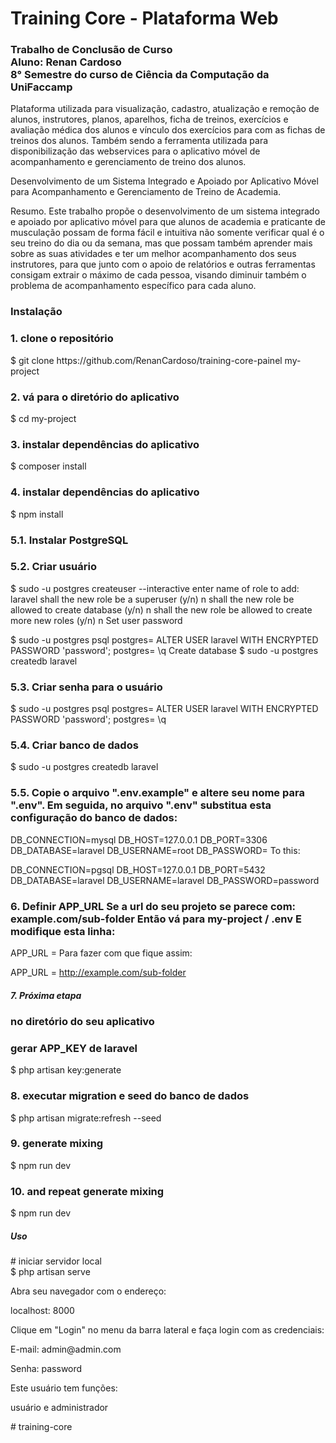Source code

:# Training Core - Plataforma Web
<h3>Trabalho de Conclusão de Curso<br>
Aluno: Renan Cardoso<br>
8° Semestre do curso de Ciência da Computação da UniFaccamp 
</h3> 

Plataforma utilizada para visualização, cadastro, atualização e remoção de alunos, instrutores, planos, aparelhos,
ficha de treinos, exercícios e avaliação médica dos alunos e vínculo dos exercícios para com as fichas de treinos dos alunos.
Também sendo a ferramenta utilizada para disponibilização das webservices para o aplicativo móvel  de acompanhamento
e gerenciamento de treino dos alunos.

Desenvolvimento de um Sistema Integrado e Apoiado por
Aplicativo Móvel para Acompanhamento e Gerenciamento de
Treino de Academia.

Resumo. Este trabalho propõe o desenvolvimento de um sistema integrado e apoiado por aplicativo móvel para que alunos de academia e praticante de musculação possam de forma fácil e intuitiva não somente verificar qual é o seu treino do dia ou da semana, mas que possam também aprender mais sobre as suas atividades e ter um melhor acompanhamento dos seus instrutores, para que junto com o apoio de relatórios e outras ferramentas consigam extrair o máximo de cada pessoa, visando diminuir também o problema de acompanhamento específico para cada aluno.

<h3>Instalação</h3> 

<h3> 1. clone o repositório </h3>
$ git clone https://github.com/RenanCardoso/training-core-painel my-project

<h3> 2. vá para o diretório do aplicativo </h3>
$ cd my-project

<h3> 3. instalar dependências do aplicativo </h3>
$ composer install

<h3> 4. instalar dependências do aplicativo </h3>
$ npm install

<h3> 5.1. Instalar PostgreSQL </h3>

<h3> 5.2. Criar usuário </h3>

$ sudo -u postgres createuser --interactive
enter name of role to add: laravel
shall the new role be a superuser (y/n) n
shall the new role be allowed to create database (y/n) n
shall the new role be allowed to create more new roles (y/n) n
Set user password

$ sudo -u postgres psql
postgres= ALTER USER laravel WITH ENCRYPTED PASSWORD 'password';
postgres= \q
Create database
$ sudo -u postgres createdb laravel

<h3> 5.3. Criar senha para o usuário </h3>
$ sudo -u postgres psql
postgres= ALTER USER laravel WITH ENCRYPTED PASSWORD 'password';
postgres= \q

<h3> 5.4. Criar banco de dados </h3>
$ sudo -u postgres createdb laravel

<h3> 5.5. Copie o arquivo ".env.example" e altere seu nome para ".env". Em seguida, no arquivo ".env" substitua esta configuração do banco de dados: </h3>
DB_CONNECTION=mysql
DB_HOST=127.0.0.1
DB_PORT=3306
DB_DATABASE=laravel
DB_USERNAME=root
DB_PASSWORD=
To this:

DB_CONNECTION=pgsql
DB_HOST=127.0.0.1
DB_PORT=5432
DB_DATABASE=laravel
DB_USERNAME=laravel
DB_PASSWORD=password

<h3> 6. Definir APP_URL
Se a url do seu projeto se parece com: example.com/sub-folder Então vá para my-project / .env E modifique esta linha: 
 </h3>
APP_URL =
Para fazer com que fique assim:

APP_URL = http://example.com/sub-folder

<h5>7. Próxima etapa</h5> 

<h3> no diretório do seu aplicativo </h3>
<h3> gerar APP_KEY de laravel </h3>
$ php artisan key:generate

<h3> 8. executar migration e seed do banco de dados  </h3>
$ php artisan migrate:refresh --seed

<h3> 9. generate mixing </h3>
$ npm run dev

<h3> 10. and repeat generate mixing </h3>
$ npm run dev

<h5>Uso</h5> 
# iniciar servidor local <br>
$ php artisan serve

<p> Abra seu navegador com o endereço:  </p>
<p> localhost: 8000 </p>

<p> Clique em "Login" no menu da barra lateral e faça login com as credenciais: </p>
<p> E-mail: admin@admin.com </p>
<p> Senha: password </p>

<p> Este usuário tem funções: </p>
<p> usuário e administrador </p># training-core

-----

What this task involves
Lines, not occurrences, are what count: report how many lines of the records above include the word "role", and nothing else.

Exercise answer
4